=== About this exercise ===
Which of the lines below contain the string "スクリーンショット"? Pull each one out of the data.

=== Data provided ===
────
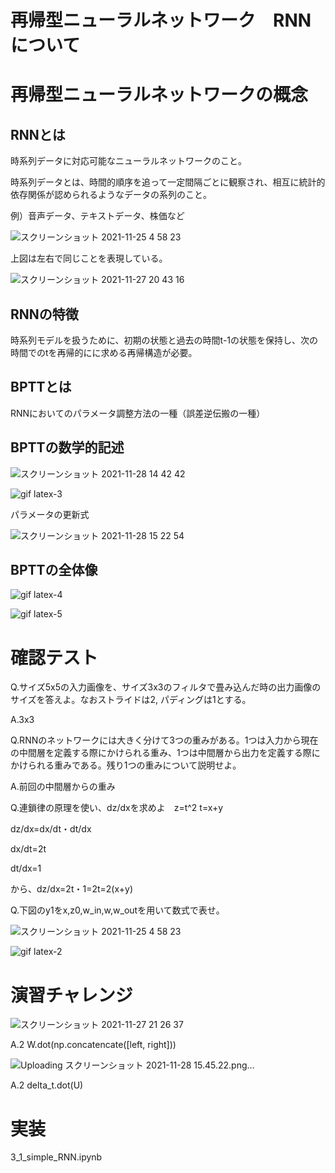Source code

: # 再帰型ニューラルネットワーク　RNN について

# 再帰型ニューラルネットワークの概念
## RNNとは
時系列データに対応可能なニューラルネットワークのこと。

時系列データとは、時間的順序を追って一定間隔ごとに観察され、相互に統計的依存関係が認められるようなデータの系列のこと。

例）音声データ、テキストデータ、株価など

![スクリーンショット 2021-11-25 4 58 23](https://user-images.githubusercontent.com/85814165/143305438-ced335b9-a47c-4f36-908d-f95e3c032295.png)

上図は左右で同じことを表現している。

![スクリーンショット 2021-11-27 20 43 16](https://user-images.githubusercontent.com/85814165/143679808-956b7827-3363-49a8-b24e-d069f802ec69.png)

## RNNの特徴

時系列モデルを扱うために、初期の状態と過去の時間t-1の状態を保持し、次の時間でのtを再帰的にに求める再帰構造が必要。

## BPTTとは

RNNにおいてのパラメータ調整方法の一種（誤差逆伝搬の一種）

## BPTTの数学的記述

![スクリーンショット 2021-11-28 14 42 42](https://user-images.githubusercontent.com/85814165/143731146-45cc5758-ad0e-4ce8-877e-1c161cf7e9d0.png)

![gif latex-3](https://user-images.githubusercontent.com/85814165/143731828-0a849241-e775-4146-be16-03b8935ab311.gif)

パラメータの更新式

![スクリーンショット 2021-11-28 15 22 54](https://user-images.githubusercontent.com/85814165/143732007-f63d3f74-3aae-4e59-836a-5bf85911d48f.png)

## BPTTの全体像

![gif latex-4](https://user-images.githubusercontent.com/85814165/143732147-c7ba6ff3-9e34-4f05-81e7-e56ea5651a01.gif)

![gif latex-5](https://user-images.githubusercontent.com/85814165/143732194-ae838aac-9a7a-4552-a1d8-51c65fd34736.gif)


# 確認テスト

Q.サイズ5x5の入力画像を、サイズ3x3のフィルタで畳み込んだ時の出力画像のサイズを答えよ。なおストライドは2, パディングは1とする。

A.3x3

Q.RNNのネットワークには大きく分けて3つの重みがある。1つは入力から現在の中間層を定義する際にかけられる重み、1つは中間層から出力を定義する際にかけられる重みである。残り1つの重みについて説明せよ。

A.前回の中間層からの重み

Q.連鎖律の原理を使い、dz/dxを求めよ　z=t^2 t=x+y

dz/dx=dx/dt・dt/dx

dx/dt=2t

dt/dx=1

から、dz/dx=2t・1=2t=2(x+y)


Q.下図のy1をx,z0,w_in,w,w_outを用いて数式で表せ。

![スクリーンショット 2021-11-25 4 58 23](https://user-images.githubusercontent.com/85814165/143305438-ced335b9-a47c-4f36-908d-f95e3c032295.png)

![gif latex-2](https://user-images.githubusercontent.com/85814165/143731671-6828a8ae-d507-44ea-89dd-5a0eda43dd72.gif)

# 演習チャレンジ

![スクリーンショット 2021-11-27 21 26 37](https://user-images.githubusercontent.com/85814165/143681243-bf531ea2-18ee-4d3c-8c56-bf44e7baaf6c.png)

A.2 W.dot(np.concatencate([left, right]))

![Uploading スクリーンショット 2021-11-28 15.45.22.png…]()

A.2 delta_t.dot(U)

# 実装
3_1_simple_RNN.ipynb



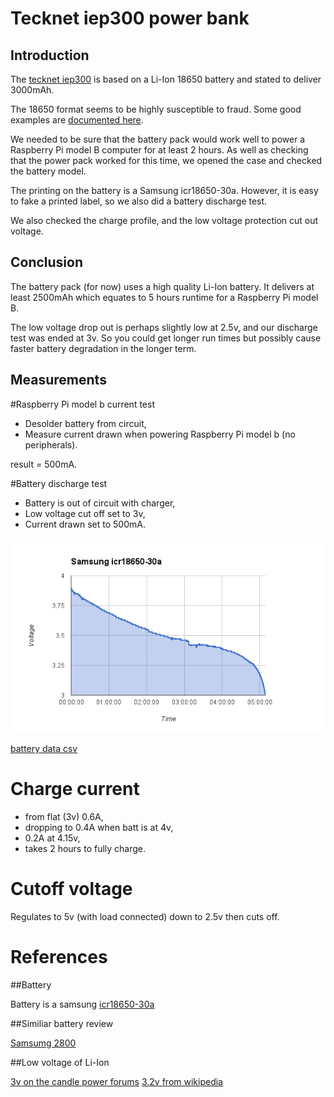 # Tecknet iep300 power bank

## Introduction

The [tecknet iep300](http://www.amazon.co.uk/Ultra-Compact-Lipstick-Sized-Flashlight-Lightning-Blackberry/dp/B001HG1ZFK) is based on a Li-Ion 18650 battery and stated to deliver 3000mAh. 

The 18650 format seems to be highly susceptible to fraud. Some good examples are [documented here](http://www.torchythebatteryboy.com/p/18650-batteries-chargers.html). 

We needed to be sure that the battery pack would work well to power a Raspberry Pi model B computer for at least 2 hours. As well as checking that the power pack worked for this time, we opened the case and checked the battery model. 

The printing on the battery is a Samsung icr18650-30a. However, it is easy to fake a printed label, so we also did a battery discharge test.

We also checked the charge profile, and the low voltage protection cut out voltage.

## Conclusion

The battery pack (for now) uses a high quality Li-Ion battery. It delivers at least 2500mAh which equates to 5 hours runtime for a Raspberry Pi model B.

The low voltage drop out is perhaps slightly low at 2.5v, and our discharge test was ended at 3v. So you could get longer run times but possibly cause faster battery degradation in the longer term.

## Measurements

#Raspberry Pi model b current test

* Desolder battery from circuit,
* Measure current drawn when powering Raspberry Pi model b (no peripherals).

result = 500mA.

#Battery discharge test

* Battery is out of circuit with charger,
* Low voltage cut off set to 3v,
* Current drawn set to 500mA.

![Discharge Graph](discharge.png)

[battery data csv](battery.csv)

# Charge current

* from flat (3v) 0.6A,
* dropping to 0.4A when batt is at 4v,
* 0.2A at 4.15v,
* takes 2 hours to fully charge.

# Cutoff voltage

Regulates to 5v (with load connected) down to 2.5v then cuts off. 

# References

##Battery

Battery is a samsung [icr18650-30a](http://www.fasttech.com/product/1314901-authentic-samsung-icr18650-30a-18650-4-35v)

##Similiar battery review

[Samsumg 2800](http://www.torchythebatteryboy.com/p/18650-batteries-chargers.html)

##Low voltage of Li-Ion

[3v on the candle power forums](http://www.candlepowerforums.com/vb/showthread.php?212790-Li-ion-Reasonable-low-voltage-cutoff)
[3.2v from wikipedia](http://en.wikipedia.org/wiki/Cutoff_voltage)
────
=== Answer to the exercise ===
![スクリーンショット 2021-11-25 4 58 23](https://user-images.githubusercontent.com/85814165/143305438-ced335b9-a47c-4f36-908d-f95e3c032295.png)
![スクリーンショット 2021-11-27 20 43 16](https://user-images.githubusercontent.com/85814165/143679808-956b7827-3363-49a8-b24e-d069f802ec69.png)
![スクリーンショット 2021-11-28 14 42 42](https://user-images.githubusercontent.com/85814165/143731146-45cc5758-ad0e-4ce8-877e-1c161cf7e9d0.png)
![スクリーンショット 2021-11-28 15 22 54](https://user-images.githubusercontent.com/85814165/143732007-f63d3f74-3aae-4e59-836a-5bf85911d48f.png)
![スクリーンショット 2021-11-25 4 58 23](https://user-images.githubusercontent.com/85814165/143305438-ced335b9-a47c-4f36-908d-f95e3c032295.png)
![スクリーンショット 2021-11-27 21 26 37](https://user-images.githubusercontent.com/85814165/143681243-bf531ea2-18ee-4d3c-8c56-bf44e7baaf6c.png)
![Uploading スクリーンショット 2021-11-28 15.45.22.png…]()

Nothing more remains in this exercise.